Cantrell v. Extradition Corp. of America, 88-4357-CV-C-9.

Decision Date12 March 1992
Docket NumberNo. 88-4357-CV-C-9.,88-4357-CV-C-9.
Citation789 F. Supp. 306
PartiesMarilyn CANTRELL, Plaintiff, v. EXTRADITION CORPORATION OF AMERICA, et al., Defendants.
CourtU.S. District Court — Western District of Missouri

John S. Pletz, Venters, Pletz & Reed, P.C., Jefferson City, Mo., Carol Watson, Los Angeles, Cal., for plaintiff.

Mark A. Ludwig, Carson & Coil, P.C., Jefferson City, Mo., Michael Mossman, Nashville, Tenn., Donald C. Otto, Jr., Douglas L. Van Camp, Hendren & Andrae, Dale C. Doerhoff, Cook, Vetter & Doerhoff, Jefferson City, Mo., for defendants.

ORDER DENYING DEFENDANT GEORGE'S MOTION TO QUASH SERVICE OF SUMMONS FOR LACK OF PERSONAL JURISDICTION OR TO DISMISS

BARTLETT, District Judge.

On October 18, 1990, plaintiff filed a Second Amended Complaint adding Sherman George and Planned Facilities Corporation as defendants. Plaintiff asserts that defendant Extradition Corporation of America:

was the alter ego of defendant SHERMAN GEORGE and PLANNED FACILITIES CORPORATION.... In approximately 1985, defendant SHERMAN GEORGE founded ECA and was its sole owner and stockholder until he sold it in 1987. The acts of ECA are legally attributable to defendant GEORGE and piercing the corporate veil is warranted because at all times during defendant George's ownership, he operated ECA with inadequate capital and insufficient insurance for its risks and liabilities; the separate corporate personalities were not observed in that defendant GEORGE and his wife were the only officers of ECA; and defendant GEORGE was actively involved in ECA's operation as its chief executive officer and in the day-to-day activities of transporting prisoners, calling on accounts, supervising employees and overseeing the operation of ECA, including its finances which were intermingled with the personal finances of defendant GEORGE.

Second Amended Complaint at ¶¶ 2, 3.

On March 5, 1991, George moved that plaintiff's Second Amended Complaint be dismissed against him for lack of personal jurisdiction. George stated:

1. This defendant is a Tennessee resident.
2. This defendant has not and does not conduct any business in the State of Missouri.
3. There are no allegations whatsoever in the Complaint conferring jurisdiction over the person of this defendant; there is no allegation he transacted business in the state, made any contract within the state, committed a tortious act within the state, owns, uses or possesses any real estate situated in the state, or any other allegations sufficient to confer jurisdiction upon him.
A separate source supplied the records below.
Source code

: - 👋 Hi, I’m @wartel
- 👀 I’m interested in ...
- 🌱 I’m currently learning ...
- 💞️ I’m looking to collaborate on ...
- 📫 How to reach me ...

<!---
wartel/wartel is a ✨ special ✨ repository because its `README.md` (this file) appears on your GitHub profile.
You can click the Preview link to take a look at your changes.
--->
George submitted an affidavit in support of his Motion to Dismiss in which he states:

1. I am a resident of the State of Tennessee.
2. I have never been a resident nor have I ever personally conducted any business in the State of Missouri.1
3. Extradition Corporation of America was incorporated in the year 1985, and I was the sole shareholder of said corporation until 1987 when I conveyed 100 percent of the outstanding shares of said corporation to Planned Facilities Corporation.
4. Extradition Corporation of America conducted business as a separate corporate entity.
5. I own no real or personal property that is located in the State of Missouri and never have.

ECA has not asserted that this court lacks personal jurisdiction over it. ECA admits that "it was a corporation incorporated in Tennessee and doing business with Missouri and California to transport prisoners in extradition cases...." ECA's Answer at ¶ 2. ECA also "admits that all times it was acting under color of law and as the employee, agent, representative, and officer of the States of Missouri and California and Camden County, Missouri." Id. at ¶ 6. ECA also admits that it was hired to transport plaintiff on August 17, 1986, and that plaintiff was dropped off at the Camden County Jail in Camden, Missouri, on August 21, 1986. Id. at 7. There is no dispute that personal jurisdiction exists over ECA.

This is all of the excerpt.